How-To: Use IAM credentials as verifiable tokens

Utilizing Pre-Signed Calls to GetCallerIdentity as Authentication Tokens
11.01.2024
Tags

TL;DR

If you’re seeking a method to authenticate or authorize requests to your software system from clients with existing AWS credentials, you can employ pre-signed URLs as secure tokens for the GetCallerIdentity operation. Then you can query AWS using the pre-signed URL to retrieve details about the requester’s identity on behalf of the signatory. The pre-signed URL is temporary and is only valid for the specific request, ensuring the safety of the client’s credentials while securely sharing their IAM identity. AWS is responsible for validating the credentials, a process we trust them to handle accurately. If you didn’t get the TL;DR, please don’t be discouraged. In this blog, I would like to show you how to build your authentication mechanism that reliably verifies IAM identities. I will also get into the details of how it works, including what HMAC authentication is and how AWS SigV4 utilizes it. Last but not least, I will discuss how we can leverage pre-signed URLs as a proxy for an identity token. Let’s get to it.

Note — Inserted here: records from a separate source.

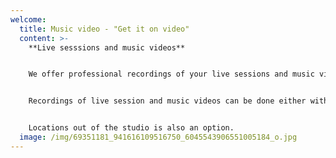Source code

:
 ```yaml
---
welcome:
  title: Music video - "Get it on video"
  content: >-
    **Live sesssions and music videos**


    We offer professional recordings of your live sessions and music videos at the Hideout Studio. If you want a powerful PR-product for showcasing your musicality this is definitely the right choice for you. 


    Recordings of live session and music videos can be done either with or without an audience in the live room depending on your artistic preferences.


    Locations out of the studio is also an option.
  image: /img/69351181_941616109516750_6045543906551005184_o.jpg
---
```

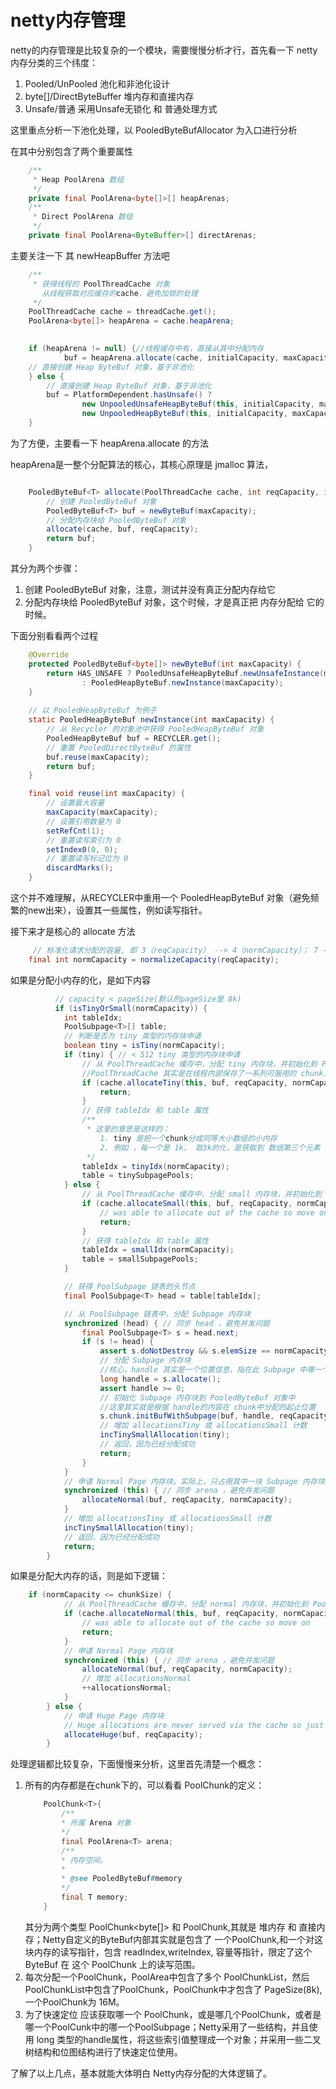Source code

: # netty内存管理

netty的内存管理是比较复杂的一个模块，需要慢慢分析才行，首先看一下 netty 内存分类的三个纬度：

1. Pooled/UnPooled 池化和非池化设计
2. byte[]/DirectByteBuffer  堆内存和直接内存
3. Unsafe/普通  采用Unsafe无锁化 和 普通处理方式


这里重点分析一下池化处理，以 PooledByteBufAllocator 为入口进行分析

在其中分别包含了两个重要属性

```java
    /**
     * Heap PoolArena 数组
     */
    private final PoolArena<byte[]>[] heapArenas;
    /**
     * Direct PoolArena 数组
     */
    private final PoolArena<ByteBuffer>[] directArenas;

```

主要关注一下 其 newHeapBuffer 方法吧

```java
    /**
     * 获得线程的 PoolThreadCache 对象
       从线程获取对应缓存的cache，避免加锁的处理
     */ 
    PoolThreadCache cache = threadCache.get();
    PoolArena<byte[]> heapArena = cache.heapArena;

    
    if (heapArena != null) {//线程缓存中有，直接从其中分配内存
            buf = heapArena.allocate(cache, initialCapacity, maxCapacity);
    // 直接创建 Heap ByteBuf 对象，基于非池化
    } else { 
        // 直接创建 Heap ByteBuf 对象，基于非池化
        buf = PlatformDependent.hasUnsafe() ?
                new UnpooledUnsafeHeapByteBuf(this, initialCapacity, maxCapacity) :
                new UnpooledHeapByteBuf(this, initialCapacity, maxCapacity);
    }
```

为了方便，主要看一下 heapArena.allocate 的方法

heapArena是一整个分配算法的核心，其核心原理是 jmalloc 算法，

```java

    PooledByteBuf<T> allocate(PoolThreadCache cache, int reqCapacity, int maxCapacity) {
        // 创建 PooledByteBuf 对象
        PooledByteBuf<T> buf = newByteBuf(maxCapacity);
        // 分配内存块给 PooledByteBuf 对象
        allocate(cache, buf, reqCapacity);
        return buf;
    }
```

其分为两个步骤：
1. 创建 PooledByteBuf 对象，注意，测试并没有真正分配内存给它
2. 分配内存块给 PooledByteBuf 对象，这个时候，才是真正把 内存分配给 它的时候。

下面分别看看两个过程

```java
    @Override
    protected PooledByteBuf<byte[]> newByteBuf(int maxCapacity) {
        return HAS_UNSAFE ? PooledUnsafeHeapByteBuf.newUnsafeInstance(maxCapacity)
                : PooledHeapByteBuf.newInstance(maxCapacity);
    }
    
    // 以 PooledHeapByteBuf 为例子
    static PooledHeapByteBuf newInstance(int maxCapacity) {
        // 从 Recycler 的对象池中获得 PooledHeapByteBuf 对象
        PooledHeapByteBuf buf = RECYCLER.get();
        // 重置 PooledDirectByteBuf 的属性
        buf.reuse(maxCapacity);
        return buf;
    }

    final void reuse(int maxCapacity) {
        // 设置最大容量
        maxCapacity(maxCapacity);
        // 设置引用数量为 0
        setRefCnt(1);
        // 重置读写索引为 0
        setIndex0(0, 0);
        // 重置读写标记位为 0
        discardMarks();
    }
```

这个并不难理解，从RECYCLER中重用一个 PooledHeapByteBuf 对象（避免频繁的new出来），设置其一些属性，例如读写指针。

接下来才是核心的 allocate 方法

```java
     // 标准化请求分配的容量, 即 3（reqCapacity） --> 4（normCapacity）； 7 --> 8
    final int normCapacity = normalizeCapacity(reqCapacity);
```

如果是分配小内存的化，是如下内容

```java
          // capacity < pageSize(默认的pageSize是 8k)
          if (isTinyOrSmall(normCapacity)) { 
            int tableIdx;
            PoolSubpage<T>[] table;
            // 判断是否为 tiny 类型的内存块申请
            boolean tiny = isTiny(normCapacity);
            if (tiny) { // < 512 tiny 类型的内存块申请
                // 从 PoolThreadCache 缓存中，分配 tiny 内存块，并初始化到 PooledByteBuf 中。
                //PoolThreadCache 其实是在线程内部保存了一系列可服用的 chunk，具体可查看PoolThreadCache
                if (cache.allocateTiny(this, buf, reqCapacity, normCapacity)) {
                    return;
                }
                // 获得 tableIdx 和 table 属性
                /**
                 * 这里的意思是这样的：
                    1. tiny 是把一个chunk分成同等大小数组的小内存
                    2. 例如 ，每一个是 1k， 取3k的化，是获取到 数组第三个元素 即 table[tableIdx]
                 */
                tableIdx = tinyIdx(normCapacity);
                table = tinySubpagePools;
            } else {
                // 从 PoolThreadCache 缓存中，分配 small 内存块，并初始化到 PooledByteBuf 中。
                if (cache.allocateSmall(this, buf, reqCapacity, normCapacity)) {
                    // was able to allocate out of the cache so move on
                    return;
                }
                // 获得 tableIdx 和 table 属性
                tableIdx = smallIdx(normCapacity);
                table = smallSubpagePools;
            }

            // 获得 PoolSubpage 链表的头节点
            final PoolSubpage<T> head = table[tableIdx];

            // 从 PoolSubpage 链表中，分配 Subpage 内存块
            synchronized (head) { // 同步 head ，避免并发问题
                final PoolSubpage<T> s = head.next;
                if (s != head) {
                    assert s.doNotDestroy && s.elemSize == normCapacity;
                    // 分配 Subpage 内存块
                    //核心，handle 其实是一个位置信息，指在此 Subpage 中哪一个数字的哪一块内容里面
                    long handle = s.allocate();
                    assert handle >= 0;
                    // 初始化 Subpage 内存块到 PooledByteBuf 对象中
                    //这里其实就是根据 handle的内容在 chunk中分配的起止位置
                    s.chunk.initBufWithSubpage(buf, handle, reqCapacity);
                    // 增加 allocationsTiny 或 allocationsSmall 计数
                    incTinySmallAllocation(tiny);
                    // 返回，因为已经分配成功
                    return;
                }
            }
            // 申请 Normal Page 内存块。实际上，只占用其中一块 Subpage 内存块。
            synchronized (this) { // 同步 arena ，避免并发问题
                allocateNormal(buf, reqCapacity, normCapacity);
            }
            // 增加 allocationsTiny 或 allocationsSmall 计数
            incTinySmallAllocation(tiny);
            // 返回，因为已经分配成功
            return;
        }
```

如果是分配大内存的话，则是如下逻辑：

```java
    if (normCapacity <= chunkSize) {
            // 从 PoolThreadCache 缓存中，分配 normal 内存块，并初始化到 PooledByteBuf 中。
            if (cache.allocateNormal(this, buf, reqCapacity, normCapacity)) {
                // was able to allocate out of the cache so move on
                return;
            }
            // 申请 Normal Page 内存块
            synchronized (this) { // 同步 arena ，避免并发问题
                allocateNormal(buf, reqCapacity, normCapacity);
                // 增加 allocationsNormal
                ++allocationsNormal;
            }
        } else {
            // 申请 Huge Page 内存块
            // Huge allocations are never served via the cache so just call allocateHuge
            allocateHuge(buf, reqCapacity);
        }
```

处理逻辑都比较复杂，下面慢慢来分析，这里首先清楚一个概念：
 1. 所有的内存都是在chunk下的，可以看看 PoolChunk的定义：
    ```java
        PoolChunk<T>{
            /**
            * 所属 Arena 对象
            */
            final PoolArena<T> arena;
            /**
            * 内存空间。
            *
            * @see PooledByteBuf#memory
            */
            final T memory;
        }
     ```
    其分为两个类型 PoolChunk<byte[]> 和 PoolChunk<ByteBuffer>,其就是 堆内存 和 直接内存；Netty自定义的ByteBuf内部其实就是包含了 一个PoolChunk,和一个对这块内存的读写指针，包含 readIndex,writeIndex, 容量等指针，限定了这个ByteBuf 在 这个 PoolChunk 上的读写范围。
2. 每次分配一个PoolChunk，PoolArea中包含了多个 PoolChunkList，然后PoolChunkList中包含了PoolChunk，PoolChunk中才包含了 PageSize(8k), 一个PoolChunk为 16M。
3. 为了快速定位 应该获取哪一个 PoolChunk，或是哪几个PoolChunk，或者是 哪一个PoolCunk中的哪一个PoolSubpage；Netty采用了一些结构，并且使用 long 类型的handle属性，将这些索引值整理成一个对象；并采用一些二叉树结构和位图结构进行了快速定位使用。

了解了以上几点，基本就能大体明白 Netty内存分配的大体逻辑了。

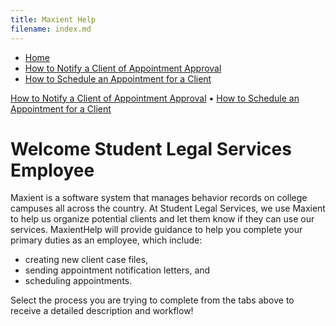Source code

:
 ```yaml
---
title: Maxient Help
filename: index.md 
--- 
```

<nav>
	    		<ul>
	        		<li><a href="/">Home</a></li>
		        	<li><a href="https://maxienthelp.wordpress.com/how-to-schedule-an-appointment-for-a-client/">How to Notify a Client of Appointment Approval</a></li>
	        		<li><a href="/How to Schedule an Appointment for a Client">How to Schedule an Appointment for a Client</a></li>
	    		</ul>
			</nav>

[How to Notify a Client of Appointment Approval](https://maxienthelp.wordpress.com/how-to-schedule-an-appointment-for-a-client/)        •     [How to Schedule an Appointment for a Client](https://maxienthelp.wordpress.com/how-to-schedule-an-appointment-for-a-client/) 
# Welcome Student Legal Services Employee

Maxient is a software system that manages behavior records on college campuses all across the country. At Student Legal Services, we use Maxient to help us organize potential clients and let them know if they can use our services. MaxientHelp will provide guidance to help you complete your primary duties as an employee, which include:

- creating new client case files,
- sending appointment notification letters, and
- scheduling appointments.

Select the process you are trying to complete from the tabs above to receive a detailed description and workflow!
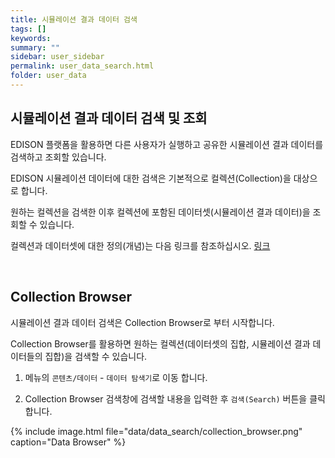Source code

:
 ```yaml
---
title: 시뮬레이션 결과 데이터 검색
tags: []
keywords:
summary: ""
sidebar: user_sidebar
permalink: user_data_search.html
folder: user_data
---
```



## 시뮬레이션 결과 데이터 검색 및 조회

EDISON 플랫폼을 활용하면 다른 사용자가 실행하고 공유한 시뮬레이션 결과 데이터를 검색하고 조회할 있습니다. 

EDISON 시뮬레이션 데이터에 대한 검색은 기본적으로 컬렉션(Collection)을 대상으로 합니다. 

원하는 컬렉션을 검색한 이후 컬렉션에 포함된 데이터셋(시뮬레이션 결과 데이터)을 조회할 수 있습니다. 

컬렉션과 데이터셋에 대한 정의(개념)는 다음 링크를 참조하십시오. [링크](./user_data_intro.html)

<br>

## Collection Browser

시뮬레이션 결과 데이터 검색은 Collection Browser로 부터 시작합니다.  

Collection Browser를 활용하면 원하는 컬렉션(데이터셋의 집합, 시뮬레이션 결과 데이터들의 집합)을 검색할 수 있습니다.  

1. 메뉴의 `콘텐츠/데이터` - `데이터 탐색기`로 이동 합니다.

1. Collection Browser 검색창에 검색할 내용을 입력한 후 `검색(Search)` 버튼을 클릭합니다. 

{% include image.html file="data/data_search/collection_browser.png" caption="Data Browser" %}

<br>


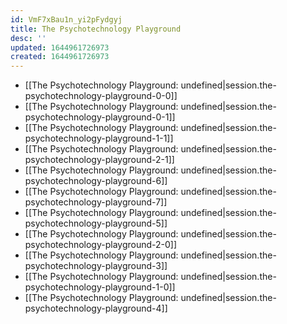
 ```yaml
---
id: VmF7xBau1n_yi2pFydgyj
title: The Psychotechnology Playground
desc: ''
updated: 1644961726973
created: 1644961726973
---
```


- [[The Psychotechnology Playground: undefined|session.the-psychotechnology-playground-0-0]]
- [[The Psychotechnology Playground: undefined|session.the-psychotechnology-playground-0-1]]
- [[The Psychotechnology Playground: undefined|session.the-psychotechnology-playground-1-1]]
- [[The Psychotechnology Playground: undefined|session.the-psychotechnology-playground-2-1]]
- [[The Psychotechnology Playground: undefined|session.the-psychotechnology-playground-6]]
- [[The Psychotechnology Playground: undefined|session.the-psychotechnology-playground-7]]
- [[The Psychotechnology Playground: undefined|session.the-psychotechnology-playground-5]]
- [[The Psychotechnology Playground: undefined|session.the-psychotechnology-playground-2-0]]
- [[The Psychotechnology Playground: undefined|session.the-psychotechnology-playground-3]]
- [[The Psychotechnology Playground: undefined|session.the-psychotechnology-playground-1-0]]
- [[The Psychotechnology Playground: undefined|session.the-psychotechnology-playground-4]]
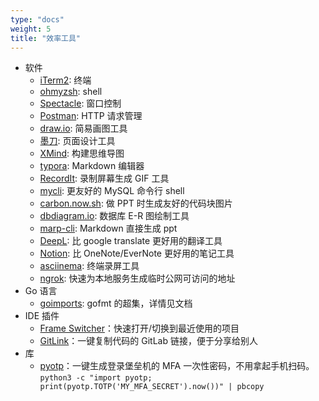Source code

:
 ```yaml
---
type: "docs"
weight: 5
title: "效率工具"
---
```


* 软件
    * [iTerm2](https://www.iterm2.com/): 终端
    * [ohmyzsh](https://github.com/ohmyzsh/ohmyzsh): shell
    * [Spectacle](https://www.spectacleapp.com): 窗口控制
    * [Postman](https://www.postman.com/downloads/): HTTP 请求管理
    * [draw.io](https://draw.io): 简易画图工具
    * [墨刀](https://modao.cc/): 页面设计工具
    * [XMind](https://www.xmind.cn/): 构建思维导图
    * [typora](https://www.typora.io/): Markdown 编辑器
    * [RecordIt](https://recordit.co/): 录制屏幕生成 GIF 工具
    * [mycli](https://github.com/dbcli/mycli): 更友好的 MySQL 命令行 shell
    * [carbon.now.sh](https://carbon.now.sh/): 做 PPT 时生成友好的代码块图片
    * [dbdiagram.io](https://dbdiagram.io/home): 数据库 E-R 图绘制工具
    * [marp-cli](https://github.com/marp-team/marp-cli): Markdown 直接生成 ppt
    * [DeepL](https://www.deepl.com/en/translator): 比 google translate 更好用的翻译工具
    * [Notion](https://www.notion.so/): 比 OneNote/EverNote 更好用的笔记工具
    * [asciinema](https://github.com/asciinema/asciinema): 终端录屏工具
    * [ngrok](https://ngrok.com/): 快速为本地服务生成临时公网可访问的地址
* Go 语言
    * [goimports](https://godoc.org/golang.org/x/tools/cmd/goimports): gofmt 的超集，详情见文档
* IDE 插件
    * [Frame Switcher](https://plugins.jetbrains.com/plugin/7138-frame-switcher)：快速打开/切换到最近使用的项目
    * [GitLink](https://plugins.jetbrains.com/plugin/8183-gitlink)：一键复制代码的 GitLab 链接，便于分享给别人
* 库
    * [pyotp](https://github.com/pyauth/pyotp)：一键生成登录堡垒机的 MFA 一次性密码，不用拿起手机扫码。`python3 -c "import pyotp; print(pyotp.TOTP('MY_MFA_SECRET').now())" | pbcopy`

Note: We are largely talking about stateless requests. Traditional applications will use session-ids to carry authentication over across multiple requests.

Problem Statement

It is a bright spring day, and you are taking a walk in a park. You come up to a beautiful pond; the water is clear, and you can see the fish swimming, their figures hovering over the rocky bottom. The rays of light marbling the shiny stones through the waves pull your thoughts to your most ambitious software yet. It has been months in the making, and everything looks perfect. You’ve created a shiny new TCP protocol in a shiny new data center, like the stones in the pond below. All of a sudden, it occurs to you that all your clients are running on AWS. You wave the thought away: “I don’t need to build a lot of tooling for security; AWS will take care of that for me.” You know deep down that you don’t want your clients to go through the hassle of managing credentials; they should somehow be able to use their IAM credentials to identify themselves. But how?

Diagram 1
Diagram 1: Problem statement, how to convert IAM credential to a token

AWS has become ubiquitous these days. Even when applications do not run entirely in AWS, some workloads are dependent on it, whether the application is using S3 as storage or is utilizing one of the many machine learning offerings from AWS. And because one needs credentials to access and manage AWS resources, IAM credentials are as ubiquitous as AWS itself. It makes sense to support login with IAM. If your software is running on AWS, say behind an API gateway, AWS might be able to help. Especially if you are using REST API on API Gateway, you are taken care of. However, if your application is running on the HTTP counterpart there is some gaps to fill. More specifically, cross-account IAM authentication on HTTP APIs is only supported through assuming roles.

What I would like to help you solve today is generic. Simply put, I want you to be able to authenticate clients using their IAM credentials. What you need is to somehow convert their IAM credentials into a token, something that resembles a JWT. Clients would need to share their IAM identities without exposing their actual credentials. For obvious reasons, the client sharing their actual IAM credentials is out of the question. That would be plain dumb. The tokens should safely identify the client without exposing their secure information.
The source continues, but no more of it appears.